• _Aim of the exercise_
Each entry is to be given again precisely, and no picture may be carried over.

• _Materials provided_
- - - - -

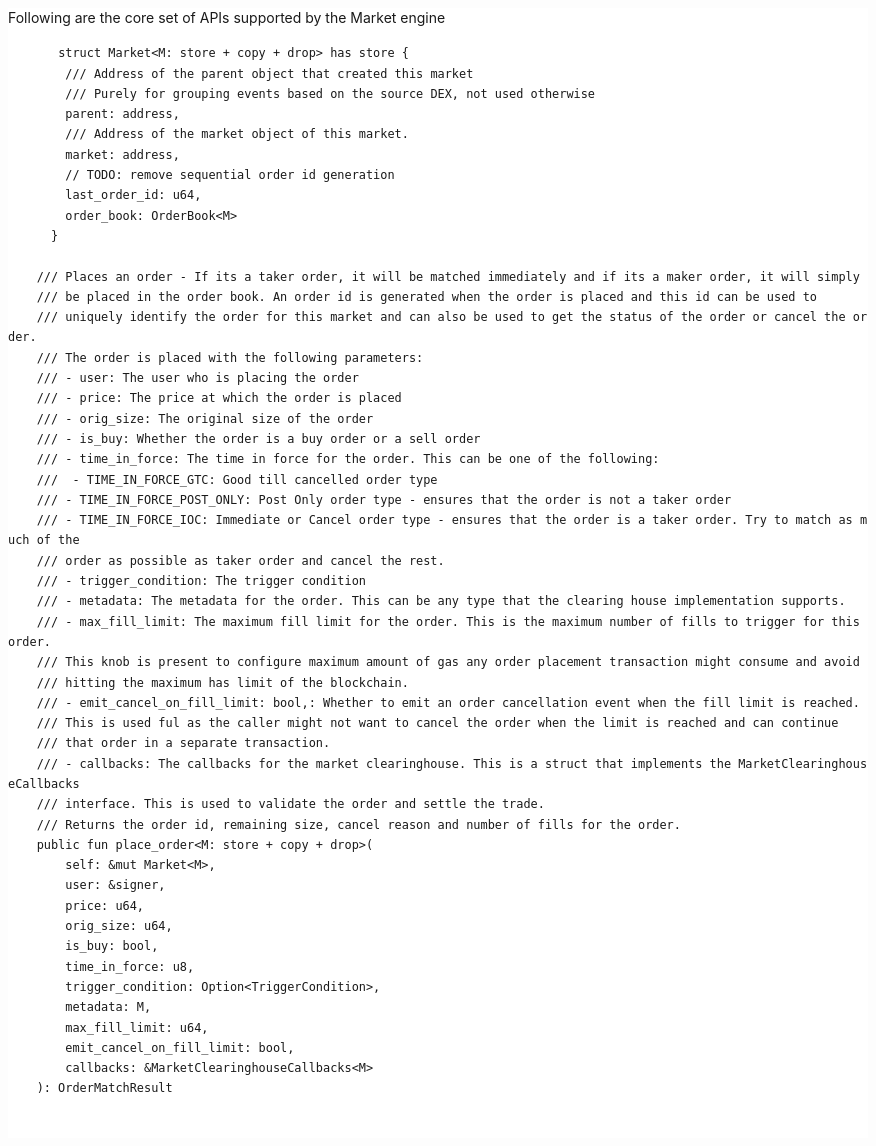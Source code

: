 Following are the core set of APIs supported by the Market engine

```
       struct Market<M: store + copy + drop> has store {
        /// Address of the parent object that created this market
        /// Purely for grouping events based on the source DEX, not used otherwise
        parent: address,
        /// Address of the market object of this market.
        market: address,
        // TODO: remove sequential order id generation
        last_order_id: u64,
        order_book: OrderBook<M>
      }
      
    /// Places an order - If its a taker order, it will be matched immediately and if its a maker order, it will simply
    /// be placed in the order book. An order id is generated when the order is placed and this id can be used to
    /// uniquely identify the order for this market and can also be used to get the status of the order or cancel the order.
    /// The order is placed with the following parameters:
    /// - user: The user who is placing the order
    /// - price: The price at which the order is placed
    /// - orig_size: The original size of the order
    /// - is_buy: Whether the order is a buy order or a sell order
    /// - time_in_force: The time in force for the order. This can be one of the following:
    ///  - TIME_IN_FORCE_GTC: Good till cancelled order type
    /// - TIME_IN_FORCE_POST_ONLY: Post Only order type - ensures that the order is not a taker order
    /// - TIME_IN_FORCE_IOC: Immediate or Cancel order type - ensures that the order is a taker order. Try to match as much of the
    /// order as possible as taker order and cancel the rest.
    /// - trigger_condition: The trigger condition
    /// - metadata: The metadata for the order. This can be any type that the clearing house implementation supports.
    /// - max_fill_limit: The maximum fill limit for the order. This is the maximum number of fills to trigger for this order.
    /// This knob is present to configure maximum amount of gas any order placement transaction might consume and avoid
    /// hitting the maximum has limit of the blockchain.
    /// - emit_cancel_on_fill_limit: bool,: Whether to emit an order cancellation event when the fill limit is reached.
    /// This is used ful as the caller might not want to cancel the order when the limit is reached and can continue
    /// that order in a separate transaction.
    /// - callbacks: The callbacks for the market clearinghouse. This is a struct that implements the MarketClearinghouseCallbacks
    /// interface. This is used to validate the order and settle the trade.
    /// Returns the order id, remaining size, cancel reason and number of fills for the order.
    public fun place_order<M: store + copy + drop>(
        self: &mut Market<M>,
        user: &signer,
        price: u64,
        orig_size: u64,
        is_buy: bool,
        time_in_force: u8,
        trigger_condition: Option<TriggerCondition>,
        metadata: M,
        max_fill_limit: u64,
        emit_cancel_on_fill_limit: bool,
        callbacks: &MarketClearinghouseCallbacks<M>
    ): OrderMatchResult
    
    
```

- - - - -

• _Result of this task_
Source code

: Following are the core set of APIs supported by the Market engine

```
       struct Market<M: store + copy + drop> has store {
        /// Address of the parent object that created this market
        /// Purely for grouping events based on the source DEX, not used otherwise
        parent: address,
        /// Address of the market object of this market.
        market: address,
        // TODO: remove sequential order id generation
        last_order_id: u64,
        order_book: OrderBook<M>
      }
      
    /// Places an order - If its a taker order, it will be matched immediately and if its a maker order, it will simply
    /// be placed in the order book. An order id is generated when the order is placed and this id can be used to
    /// uniquely identify the order for this market and can also be used to get the status of the order or cancel the order.
    /// The order is placed with the following parameters:
    /// - user: The user who is placing the order
    /// - price: The price at which the order is placed
    /// - orig_size: The original size of the order
    /// - is_buy: Whether the order is a buy order or a sell order
    /// - time_in_force: The time in force for the order. This can be one of the following:
    ///  - TIME_IN_FORCE_GTC: Good till cancelled order type
    /// - TIME_IN_FORCE_POST_ONLY: Post Only order type - ensures that the order is not a taker order
    /// - TIME_IN_FORCE_IOC: Immediate or Cancel order type - ensures that the order is a taker order. Try to match as much of the
    /// order as possible as taker order and cancel the rest.
    /// - trigger_condition: The trigger condition
    /// - metadata: The metadata for the order. This can be any type that the clearing house implementation supports.
    /// - max_fill_limit: The maximum fill limit for the order. This is the maximum number of fills to trigger for this order.
    /// This knob is present to configure maximum amount of gas any order placement transaction might consume and avoid
    /// hitting the maximum has limit of the blockchain.
    /// - emit_cancel_on_fill_limit: bool,: Whether to emit an order cancellation event when the fill limit is reached.
    /// This is used ful as the caller might not want to cancel the order when the limit is reached and can continue
    /// that order in a separate transaction.
    /// - callbacks: The callbacks for the market clearinghouse. This is a struct that implements the MarketClearinghouseCallbacks
    /// interface. This is used to validate the order and settle the trade.
    /// Returns the order id, remaining size, cancel reason and number of fills for the order.
    public fun place_order<M: store + copy + drop>(
        self: &mut Market<M>,
        user: &signer,
        price: u64,
        orig_size: u64,
        is_buy: bool,
        time_in_force: u8,
        trigger_condition: Option<TriggerCondition>,
        metadata: M,
        max_fill_limit: u64,
        emit_cancel_on_fill_limit: bool,
        callbacks: &MarketClearinghouseCallbacks<M>
    ): OrderMatchResult
    
    
```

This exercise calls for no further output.